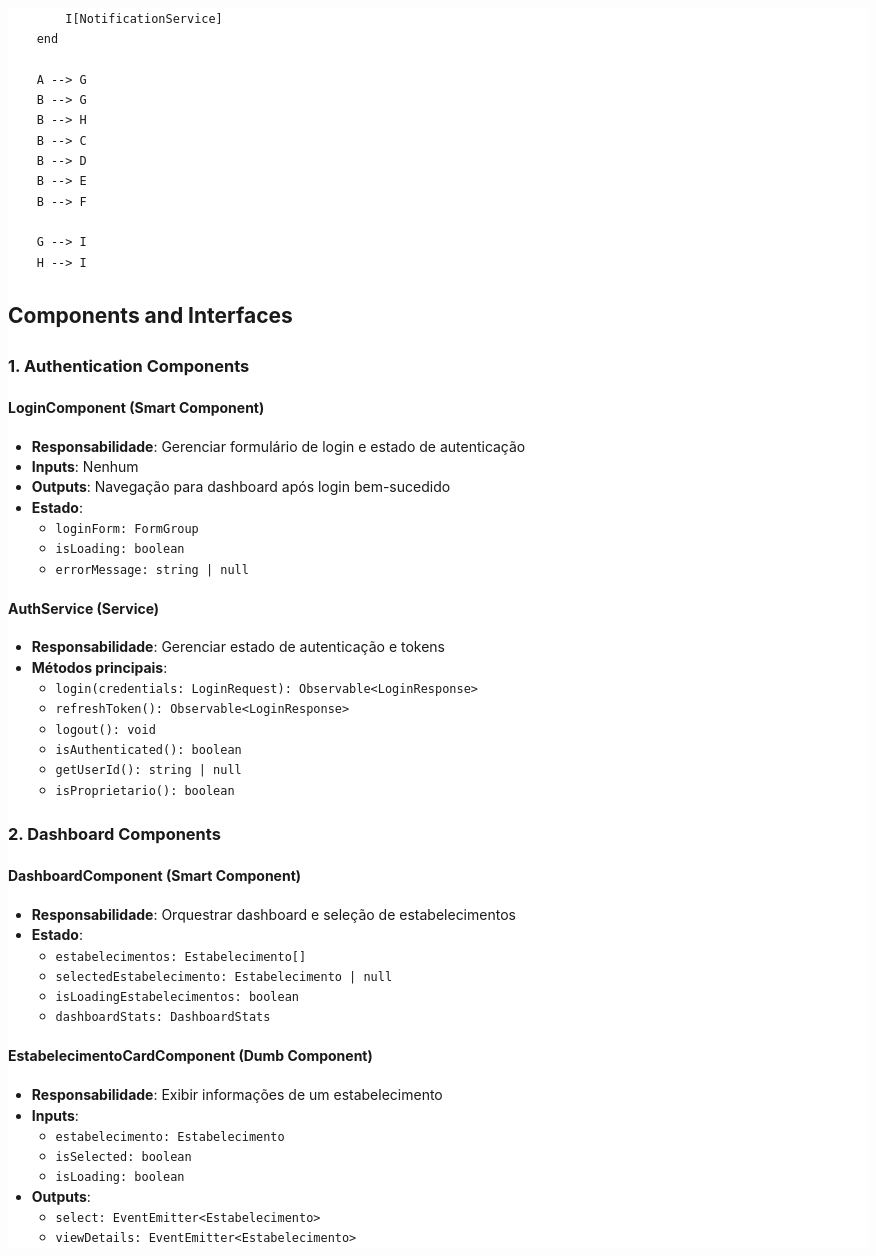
 ```mermaid
        I[NotificationService]
    end
    
    A --> G
    B --> G
    B --> H
    B --> C
    B --> D
    B --> E
    B --> F
    
    G --> I
    H --> I
```

## Components and Interfaces

### 1. Authentication Components

#### LoginComponent (Smart Component)
- **Responsabilidade**: Gerenciar formulário de login e estado de autenticação
- **Inputs**: Nenhum
- **Outputs**: Navegação para dashboard após login bem-sucedido
- **Estado**: 
  - `loginForm: FormGroup`
  - `isLoading: boolean`
  - `errorMessage: string | null`

#### AuthService (Service)
- **Responsabilidade**: Gerenciar estado de autenticação e tokens
- **Métodos principais**:
  - `login(credentials: LoginRequest): Observable<LoginResponse>`
  - `refreshToken(): Observable<LoginResponse>`
  - `logout(): void`
  - `isAuthenticated(): boolean`
  - `getUserId(): string | null`
  - `isProprietario(): boolean`

### 2. Dashboard Components

#### DashboardComponent (Smart Component)
- **Responsabilidade**: Orquestrar dashboard e seleção de estabelecimentos
- **Estado**:
  - `estabelecimentos: Estabelecimento[]`
  - `selectedEstabelecimento: Estabelecimento | null`
  - `isLoadingEstabelecimentos: boolean`
  - `dashboardStats: DashboardStats`

#### EstabelecimentoCardComponent (Dumb Component)
- **Responsabilidade**: Exibir informações de um estabelecimento
- **Inputs**:
  - `estabelecimento: Estabelecimento`
  - `isSelected: boolean`
  - `isLoading: boolean`
- **Outputs**:
  - `select: EventEmitter<Estabelecimento>`
  - `viewDetails: EventEmitter<Estabelecimento>`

- [GOAL OF THE EXERCISE]: Provide an exact copy of the records, excluding every picture.

- [RESPONSE FOR THIS EXERCISE]:
 ```mermaid
        I[NotificationService]
    end
    
    A --> G
    B --> G
    B --> H
    B --> C
    B --> D
    B --> E
    B --> F
    
    G --> I
    H --> I
```

## Components and Interfaces

### 1. Authentication Components

#### LoginComponent (Smart Component)
- **Responsabilidade**: Gerenciar formulário de login e estado de autenticação
- **Inputs**: Nenhum
- **Outputs**: Navegação para dashboard após login bem-sucedido
- **Estado**: 
  - `loginForm: FormGroup`
  - `isLoading: boolean`
  - `errorMessage: string | null`

#### AuthService (Service)
- **Responsabilidade**: Gerenciar estado de autenticação e tokens
- **Métodos principais**:
  - `login(credentials: LoginRequest): Observable<LoginResponse>`
  - `refreshToken(): Observable<LoginResponse>`
  - `logout(): void`
  - `isAuthenticated(): boolean`
  - `getUserId(): string | null`
  - `isProprietario(): boolean`

### 2. Dashboard Components

#### DashboardComponent (Smart Component)
- **Responsabilidade**: Orquestrar dashboard e seleção de estabelecimentos
- **Estado**:
  - `estabelecimentos: Estabelecimento[]`
  - `selectedEstabelecimento: Estabelecimento | null`
  - `isLoadingEstabelecimentos: boolean`
  - `dashboardStats: DashboardStats`

#### EstabelecimentoCardComponent (Dumb Component)
- **Responsabilidade**: Exibir informações de um estabelecimento
- **Inputs**:
  - `estabelecimento: Estabelecimento`
  - `isSelected: boolean`
  - `isLoading: boolean`
- **Outputs**:
  - `select: EventEmitter<Estabelecimento>`
  - `viewDetails: EventEmitter<Estabelecimento>`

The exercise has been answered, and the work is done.